In the Watchdog webinar, Cannon commented on the Hobby Lobby case, saying the company and its owners deserve to win, on the basis of the Religious Freedom Restoration Act, the First Amendment, or both. “The administration overreached” in its now-infamous Health and Human Services mandate that insurance plans include coverage of abortafacient drugs and contraceptives, he said.

In a striking sentence, he said the effect of the contraceptive mandate, for many people of faith, is they are being told: “Go to hell, or pay a fine.”

Cannon, author of “50 Vetoes: How States Can Stop the Obama Health Care Law,” is pressing reporters and legal analysts to focus on self-contradictory provisions within “ObamaCare” and the attempts to enforce it, particularly the simple shocking truth that three-fourths of the American states have not created health exchanges – a required first step to establish a federal enforcement mechanism.

In the end, the Affordable Care Act will fall in one or more of the lawsuits outlined above, or perhaps due to some case or controversy not yet on the scene.

NFIB v.

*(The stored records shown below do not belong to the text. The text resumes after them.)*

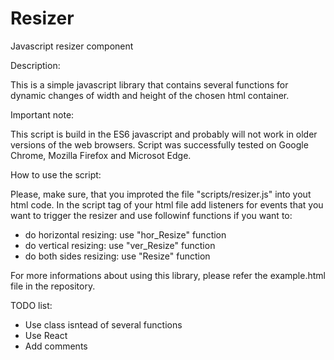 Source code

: # Resizer
Javascript resizer component

Description:

This is a simple javascript library that contains several functions for dynamic changes of width and height of the chosen html container.

Important note:

This script is build in the ES6 javascript and probably will not work in older versions of the web browsers.
Script was successfully tested on Google Chrome, Mozilla Firefox and Microsot Edge.

How to use the script:

Please, make sure, that you improted the file "scripts/resizer.js" into yout html code.
In the script tag of your html file add listeners for events that you want to trigger the resizer and use followinf functions if you want to:

- do horizontal resizing: use "hor_Resize" function
- do vertical resizing: use "ver_Resize" function
- do both sides resizing: use "Resize" function

For more informations about using this library, please refer the example.html file in the repository.

TODO list:
- Use class isntead of several functions
- Use React
- Add comments
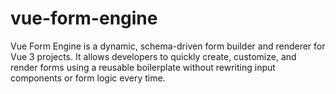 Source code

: # vue-form-engine
Vue Form Engine is a dynamic, schema-driven form builder and renderer for Vue 3 projects. It allows developers to quickly create, customize, and render forms using a reusable boilerplate without rewriting input components or form logic every time.
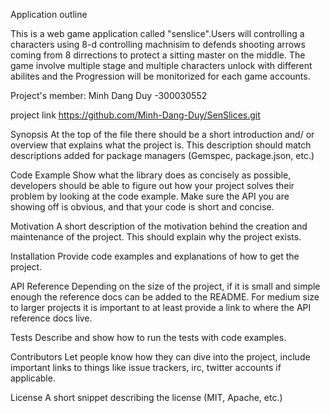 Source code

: Application outline 

This is a web game application called "senslice".Users will controlling a characters using 8-d controlling machnisim to defends shooting arrows coming from 8 dirrections to protect a sitting master on the middle.
The game involve multiple stage and multiple characters unlock with different abilites and the Progression will be monitorized for each game accounts.

Project's member:
Minh Dang Duy -300030552

project link https://github.com/Minh-Dang-Duy/SenSlices.git








Synopsis
At the top of the file there should be a short introduction and/ or overview that explains what the project is. This description should match descriptions added for package managers (Gemspec, package.json, etc.)

Code Example
Show what the library does as concisely as possible, developers should be able to figure out how your project solves their problem by looking at the code example. Make sure the API you are showing off is obvious, and that your code is short and concise.

Motivation
A short description of the motivation behind the creation and maintenance of the project. This should explain why the project exists.

Installation
Provide code examples and explanations of how to get the project.

API Reference
Depending on the size of the project, if it is small and simple enough the reference docs can be added to the README. For medium size to larger projects it is important to at least provide a link to where the API reference docs live.

Tests
Describe and show how to run the tests with code examples.

Contributors
Let people know how they can dive into the project, include important links to things like issue trackers, irc, twitter accounts if applicable.

License
A short snippet describing the license (MIT, Apache, etc.) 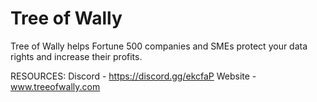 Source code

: # Tree of Wally
Tree of Wally helps Fortune 500 companies and SMEs protect your data rights and increase their profits.

RESOURCES:
Discord - https://discord.gg/ekcfaP
Website - www.treeofwally.com
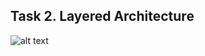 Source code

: ## Task 2. Layered Architecture 
![alt text](https://user-images.githubusercontent.com/12957112/28205187-9b179e10-6889-11e7-9cf3-2afcd0fe3ffd.jpg)
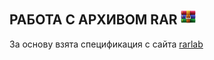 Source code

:РАБОТА С АРХИВОМ RAR <img src="https://github.com/predbannikov/readMetaData/blob/master/rar.png" width="24">
--------------------

За основу взята спецификация с сайта [rarlab][1]

[1]: https://www.rarlab.com/technote.htm
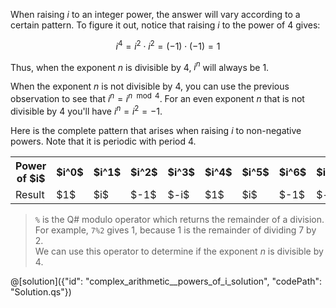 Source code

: When raising $i$ to an integer power, the answer will vary according to a certain pattern.
To figure it out, notice that raising $i$ to the power of $4$ gives: 

$$i^4 = i^2 \cdot i^2 = (-1) \cdot (-1) = 1$$

Thus, when the exponent $n$ is divisible by 4, $i^n$ will always be 1.

When the exponent $n$ is not divisible by 4, you can use the previous observation to see that $i^n = i^{n \mod 4}$.
For an even exponent $n$ that is not divisible by 4 you'll have $i^n = i^2 = -1.$

Here is the complete pattern that arises when raising $i$ to non-negative powers. Note that it is periodic with period $4$.

<table>
  <tr>
    <th>Power of $i$</th>
    <th> $i^0$ </th>
    <th> $i^1$ </th>
    <th> $i^2$ </th>
    <th> $i^3$ </th>
    <th> $i^4$ </th>
    <th> $i^5$ </th>
    <th> $i^6$ </th>
    <th> $i^7$ </th>
    <th> $i^8$ </th>
    <th> $\dots$ </th>
  </tr>
  <tr>
    <td>Result</td>
    <td> $1$ </td>
    <td> $i$ </td>
    <td> $-1$ </td>
    <td> $-i$ </td>
    <td> $1$ </td>
    <td> $i$ </td>
    <td> $-1$ </td>
    <td> $-i$ </td>
    <td> $1$ </td>
    <td> $\dots$ </td>
  </tr>
</table>

> `%` is the Q# modulo operator which returns the remainder of a division. For example, `7%2` gives $1$, because $1$ is the remainder of dividing $7$ by $2$.  
> We can use this operator to determine if the exponent $n$ is divisible by $4$.

@[solution]({"id": "complex_arithmetic__powers_of_i_solution", "codePath": "Solution.qs"})
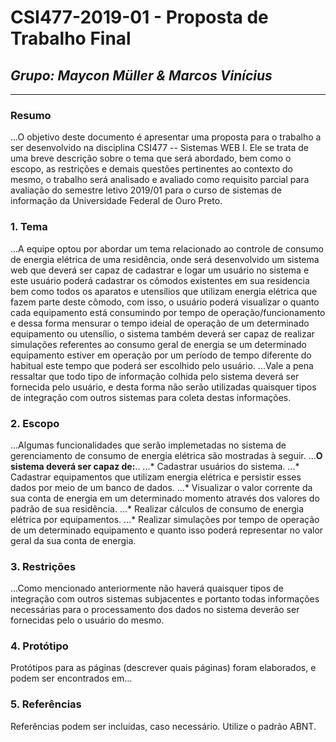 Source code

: # **CSI477-2019-01 - Proposta de Trabalho Final**
## *Grupo: Maycon Müller & Marcos Vinícius*

--------------

<!-- Descrever um resumo sobre o trabalho. -->

### Resumo
...O objetivo deste documento é apresentar uma proposta para o trabalho a ser desenvolvido na disciplina CSI477 -- Sistemas WEB I. Ele se trata de uma breve descrição sobre o tema que será abordado, bem como o escopo, as restrições e demais questões pertinentes ao contexto do mesmo, o trabalho será analisado e avaliado como requisito  parcial para avaliação do semestre letivo 2019/01 para o curso de sistemas de informação da Universidade Federal de Ouro Preto.




<!-- Apresentar o tema. -->
### 1. Tema
  ...A equipe optou por abordar um tema relacionado ao controle de consumo de energia elétrica de uma residência, onde será desenvolvido um sistema web que deverá ser capaz de  cadastrar e logar um usuário no sistema e este usuário poderá cadastrar os cômodos existentes em sua residencia bem como todos os aparatos e utensílios que utilizam energia elétrica que fazem parte deste cômodo, com isso, o usuário  poderá visualizar o quanto cada equipamento está consumindo por tempo de operação/funcionamento e dessa forma mensurar o tempo ideial de operação de um determinado equipamento ou utensílio, o sistema também deverá ser capaz de realizar simulações referentes ao consumo geral de energia se um determinado equipamento estiver em operação por um período de tempo diferente do habitual este tempo que poderá ser escolhido pelo usuário.
  ...Vale a pena ressaltar que todo tipo de informação colhida pelo sistema deverá ser fornecida pelo usuário, e desta forma não serão utilizadas quaisquer tipos de integração com outros sistemas para coleta destas informações.

<!-- Descrever e limitar o escopo da aplicação. -->
### 2. Escopo

 ...Algumas funcionalidades que serão implemetadas no sistema de gerenciamento de consumo de energia elétrica são mostradas à seguir.
 ...**O sistema deverá ser capaz de:**..
 ...* Cadastrar usuários do sistema.
 ...* Cadastrar equipamentos que utilizam energia elétrica e persistir esses dados por meio de um banco de dados.
 ...* Visualizar o valor corrente da sua conta de energia em um determinado momento através dos valores do padrão de sua residência.
 ...* Realizar cálculos de consumo de energia elétrica por equipamentos.
 ...* Realizar simulações por tempo de operação de um determinado equipamento e quanto isso poderá representar no valor geral da sua conta de energia.

<!-- Apresentar restrições de funcionalidades e de escopo. -->
### 3. Restrições

...Como mencionado anteriormente não haverá quaisquer tipos de integração com outros sistemas subjacentes e portanto todas informações necessárias para o processamento dos dados no sistema deverão ser fornecidas pelo o usuário do mesmo.

<!-- Construir alguns protótipos para a aplicação, disponibilizá-los no Github e descrever o que foi considerado. //-->
### 4. Protótipo
  Protótipos para as páginas (descrever quais páginas) foram elaborados, e podem ser encontrados em...

### 5. Referências
Referências podem ser incluídas, caso necessário. Utilize o padrão ABNT.
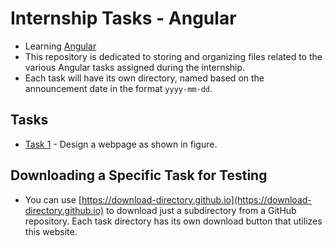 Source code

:# Internship Tasks - Angular

- Learning [Angular](https://angular.dev/)
- This repository is dedicated to storing and organizing files related to the various Angular tasks assigned during the internship.
- Each task will have its own directory, named based on the announcement date in the format `yyyy-mm-dd`.

## Tasks

- [Task 1](2024-06-10) - Design a webpage as shown in figure.

## Downloading a Specific Task for Testing

- You can use [https://download-directory.github.io](https://download-directory.github.io) to download just a subdirectory from a GitHub repository. Each task directory has its own download button that utilizes this website.
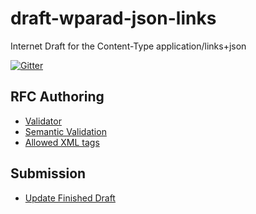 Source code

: # draft-wparad-json-links
Internet Draft for the Content-Type application/links+json

[![Gitter](https://badges.gitter.im/wparad/draft-wparad-json-links.svg)](https://gitter.im/wparad/draft-wparad-json-links?utm_source=badge&utm_medium=badge&utm_campaign=pr-badge&utm_content=badge)

## RFC Authoring
* [Validator](https://xml2rfc.tools.ietf.org/)
* [Semantic Validation](https://tools.ietf.org/tools/idnits/)
* [Allowed XML tags](https://tools.ietf.org/html/rfc7991)

## Submission
* [Update Finished Draft](https://datatracker.ietf.org/submit/)
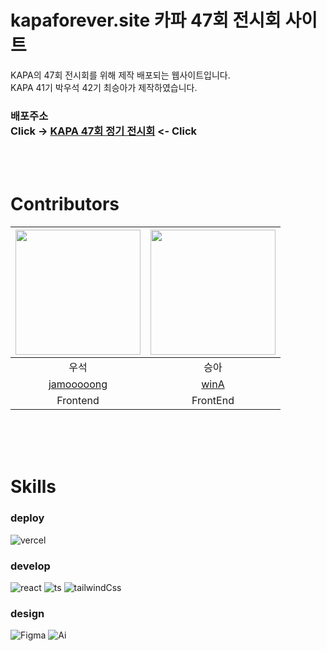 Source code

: # kapaforever.site 카파 47회 전시회 사이트

KAPA의 47회 전시회를 위해 제작 배포되는 웹사이트입니다.</br>
KAPA 41기 박우석 42기 최승아가 제작하였습니다.

### 배포주소 </br> Click -> [KAPA 47회 정기 전시회](https://www.kapaforever.site/) <- Click 

</br></br>

# Contributors

| <img src="https://avatars.githubusercontent.com/u/102500033?v=4" width="200"> | <img src="https://avatars.githubusercontent.com/u/92146550?v=4" width="200"> |
|:-:|:-:|
|우석|승아|
|[jamooooong](https://github.com/jamooooong)|[winA](https://github.com/winnaba61)|
|Frontend|FrontEnd|

</br></br></br>

# Skills

### deploy </br>
![vercel](https://img.shields.io/badge/Vercel-000000?style=for-the-badge&logo=vercel&logoColor=white)

### develop </br>
![react](https://img.shields.io/badge/React-20232A?style=for-the-badge&logo=react&logoColor=61DAFB)
![ts](https://img.shields.io/badge/TypeScript-007ACC?style=for-the-badge&logo=typescript&logoColor=white)
![tailwindCss](	https://img.shields.io/badge/Tailwind_CSS-38B2AC?style=for-the-badge&logo=tailwind-css&logoColor=white)

### design </br>
![Figma](https://img.shields.io/badge/Figma-F24E1E?style=for-the-badge&logo=figma&logoColor=white)
![Ai](https://img.shields.io/badge/Adobe%20Illustrator-FF9A00?style=for-the-badge&logo=adobe%20illustrator&logoColor=white)
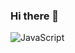 ### Hi there 👋

<!--
**Anton-plck/Anton-plck** is a ✨ _special_ ✨ repository because its `README.md` (this file) appears on your GitHub profile.

Here are some ideas to get you started:

- 🔭 I’m currently working on ...
- 🌱 I’m currently learning ...
- 👯 I’m looking to collaborate on ...
- 🤔 I’m looking for help with ...
- 💬 Ask me about ...
- 📫 How to reach me: ...
- 😄 Pronouns: ...
- ⚡ Fun fact: ...
-->
![[JavaScript](https://github.com/Anton-plck/QA_HW/tree/main/JavaScript)](https://img.shields.io/badge/javascript-%23323330.svg?style=for-the-badge&logo=javascript&logoColor=%23F7DF1E)
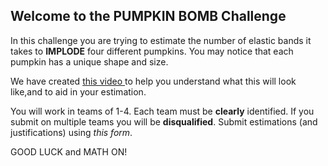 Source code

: ## Welcome to the PUMPKIN BOMB Challenge
In this challenge you are trying to estimate the number of elastic bands it takes to **IMPLODE** four different pumpkins. 
You may notice that each pumpkin has a unique shape and size. 

We have created <a href="https://drive.google.com/file/d/1YJOabLfp-1xUdJ0rJRpUtZUwLfkyxJCw/view?usp=sharing"> this video </a> to help you understand what this will look like,and to aid in your estimation. 

You will work in teams of 1-4. Each team must be **clearly** identified. If you submit on multiple teams you will be **disqualified**. Submit estimations (and justifications) using *this form*. 

GOOD LUCK and MATH ON! 
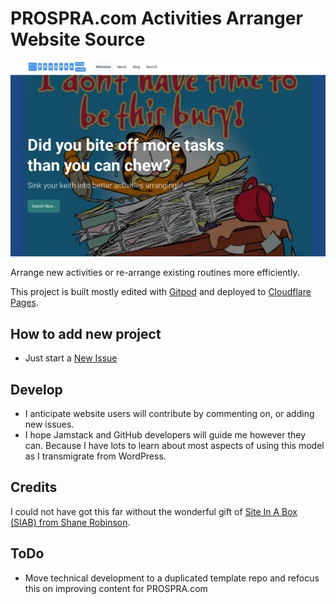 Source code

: # PROSPRA.com Activities Arranger Website Source

![.github/prospra-screenshot.webp](.github/prospra-screenshot.webp)

Arrange new activities or re-arrange existing routines more efficiently.

This project is built mostly edited with [Gitpod](https://www.gitpod.io/) and deployed to [Cloudflare Pages](https://pages.cloudflare.com).

## How to add new project

- Just start a [New Issue](./issues/new/choose)

## Develop

- I anticipate website users will contribute by commenting on, or adding new issues.
- I hope Jamstack and GitHub developers will guide me however they can. Because I have lots to learn about most aspects of using this model as I transmigrate from WordPress.

## Credits

I could not have got this far without the wonderful gift of [Site In A Box (SIAB) from Shane Robinson](https://github.com/11ta/11ta-template).

## ToDo

- Move technical development to a duplicated template repo and refocus this on improving content for PROSPRA.com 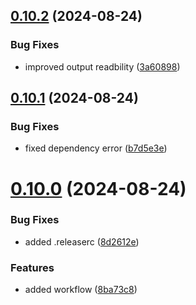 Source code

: ## [0.10.2](https://github.com/easytocloud/aws-utils/compare/v0.10.1...v0.10.2) (2024-08-24)


### Bug Fixes

* improved output readbility ([3a60898](https://github.com/easytocloud/aws-utils/commit/3a60898bf4adc15aaa9aa6ac07939683f8d5f179))

## [0.10.1](https://github.com/easytocloud/aws-utils/compare/v0.10.0...v0.10.1) (2024-08-24)


### Bug Fixes

* fixed dependency error ([b7d5e3e](https://github.com/easytocloud/aws-utils/commit/b7d5e3e1fd7ee7fa3af008a9197173dff8ef6b60))

# [0.10.0](https://github.com/easytocloud/aws-utils/compare/v0.9.0...v0.10.0) (2024-08-24)


### Bug Fixes

* added .releaserc ([8d2612e](https://github.com/easytocloud/aws-utils/commit/8d2612e9332d37a10abf8e87345ef14ba348a09e))


### Features

* added workflow ([8ba73c8](https://github.com/easytocloud/aws-utils/commit/8ba73c8aa78afa436d73a762bd56db5377eb9f19))
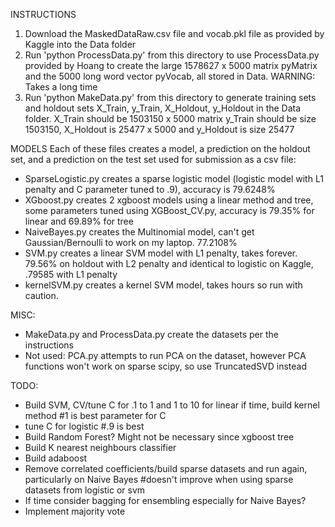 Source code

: 
INSTRUCTIONS

1. Download the MaskedDataRaw.csv file and vocab.pkl file as provided by Kaggle into the Data folder 
2. Run 'python ProcessData.py' from this directory to use ProcessData.py provided by Hoang to create the large 1578627 x 5000 matrix pyMatrix and the 5000 long word vector pyVocab, all stored in Data. WARNING: Takes a long time
3. Run 'python MakeData.py' from this directory to generate training sets and holdout sets X\_Train, y\_Train, X\_Holdout, y\_Holdout in the Data folder. X\_Train should be 1503150 x 5000 matrix y\_Train should be size 1503150, X\_Holdout is 25477 x 5000 and y\_Holdout is size 25477


MODELS
Each of these files creates a model, a prediction on the holdout set, and a prediction on the test set used for submission as a csv file:

- SparseLogistic.py creates a sparse logistic model (logistic model with L1 penalty and C parameter tuned to .9), accuracy is 79.6248% 
- XGboost.py creates 2 xgboost models using a linear method and tree, some parameters tuned using XGBoost\_CV.py, accuracy is 79.35% for linear and 69.89% for tree
- NaiveBayes.py creates the Multinomial model, can't get Gaussian/Bernoulli to work on my laptop. 77.2108%
- SVM.py creates a linear SVM model with L1 penalty, takes forever. 79.56% on holdout with L2 penalty and identical to logistic on Kaggle, .79585 with L1 penalty
- kernelSVM.py creates a kernel SVM model, takes hours so run with caution.


MISC:

- MakeData.py and ProcessData.py create the datasets per the instructions
- Not used: PCA.py attempts to run PCA on the dataset, however PCA functions won't work on sparse scipy, so use TruncatedSVD instead




TODO: 

- Build SVM, CV/tune C for .1 to 1 and 1 to 10 for linear if time, build kernel method #1 is best parameter for C
- tune C for logistic #.9 is best
- Build Random Forest? Might not be necessary since xgboost tree
- Build K nearest neighbours classifier
- Build adaboost
- Remove correlated coefficients/build sparse datasets and run again, particularly on Naive Bayes #doesn't improve when using sparse datasets from logistic or svm
- If time consider bagging for ensembling especially for Naive Bayes?
- Implement majority vote


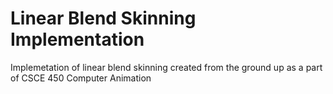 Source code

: # Linear Blend Skinning Implementation

Implemetation of linear blend skinning created from the ground up as a part of CSCE 450 Computer Animation
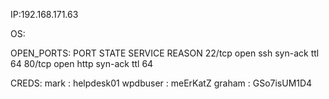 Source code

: IP:192.168.171.63

OS:



OPEN_PORTS:
PORT   STATE SERVICE REASON
22/tcp open  ssh     syn-ack ttl 64
80/tcp open  http    syn-ack ttl 64





CREDS:
mark : helpdesk01
wpdbuser : meErKatZ
graham : GSo7isUM1D4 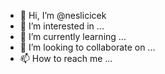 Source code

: - 👋 Hi, I’m @neslicicek
- 👀 I’m interested in ...
- 🌱 I’m currently learning ...
- 💞️ I’m looking to collaborate on ...
- 📫 How to reach me ...

<!---
neslicicek/neslicicek is a ✨ special ✨ repository because its `README.md` (this file) appears on your GitHub profile.
You can click the Preview link to take a look at your changes.
--->
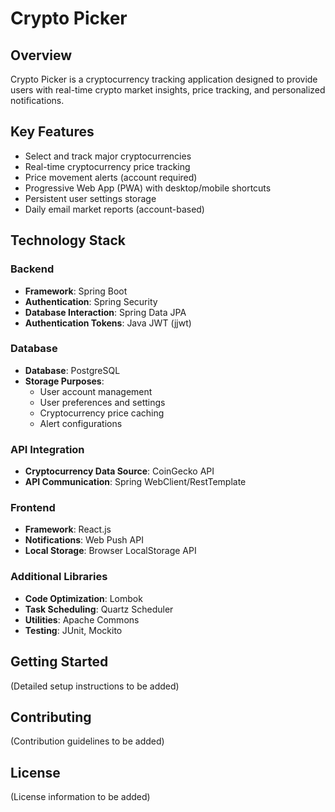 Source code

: # Crypto Picker

## Overview
Crypto Picker is a cryptocurrency tracking application designed to provide users with real-time crypto market insights, price tracking, and personalized notifications.

## Key Features
- Select and track major cryptocurrencies
- Real-time cryptocurrency price tracking
- Price movement alerts (account required)
- Progressive Web App (PWA) with desktop/mobile shortcuts
- Persistent user settings storage
- Daily email market reports (account-based)

## Technology Stack

### Backend
- **Framework**: Spring Boot
- **Authentication**: Spring Security
- **Database Interaction**: Spring Data JPA
- **Authentication Tokens**: Java JWT (jjwt)

### Database
- **Database**: PostgreSQL
- **Storage Purposes**:
  - User account management
  - User preferences and settings
  - Cryptocurrency price caching
  - Alert configurations

### API Integration
- **Cryptocurrency Data Source**: CoinGecko API
- **API Communication**: Spring WebClient/RestTemplate

### Frontend
- **Framework**: React.js
- **Notifications**: Web Push API
- **Local Storage**: Browser LocalStorage API

### Additional Libraries
- **Code Optimization**: Lombok
- **Task Scheduling**: Quartz Scheduler
- **Utilities**: Apache Commons
- **Testing**: JUnit, Mockito

## Getting Started
(Detailed setup instructions to be added)

## Contributing
(Contribution guidelines to be added)

## License
(License information to be added)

Sebelius will eventually be seen as a stop-gap that put ACA on life support, but one day the plug will be pulled.

Thus, in the long run the fate of the NFIB case will be completely different than that of either Marbury or Roe v. Wade, the still controversial abortion decision of 1971. The former is settled law, for good or ill (Marshall’s contemporary, Joseph Story, had some good arguments about the limits of judicial review). The latter can’t be called settled law, but it is controlling law in that its fundamentals remain in force.

Roe v. Wade, with all its faults, elaborated from the Constitution’s “zones of privacy” (in Robert Bork’s memorable phrase) a liberty interest that has appealed to just enough jurists and lawmakers that it has survived – beaten and bruised, weakened and ameliorated – but still a precedent.

NFIB v. Sebelius? It asserts federal power and coerces commerce, it invades personal liberty in the name of personal security. Even if somehow all the existing legal challenges to the ACA collapse, these anti-liberty and anti-federalist assertions will not stand.

However, the good news is that one or more of the rising cases challenging the ACA will likely prevail.

That result will restore to the People an ability to decide things for themselves, and reopen for state governments an ability to fashion health care policy suitable to the interests and aspirations of those who live in places like Oklahoma and Maine – who have no desire to emulate the ongoing demise of both liberty and general economic dynamism dictated from places like Washington, D.C.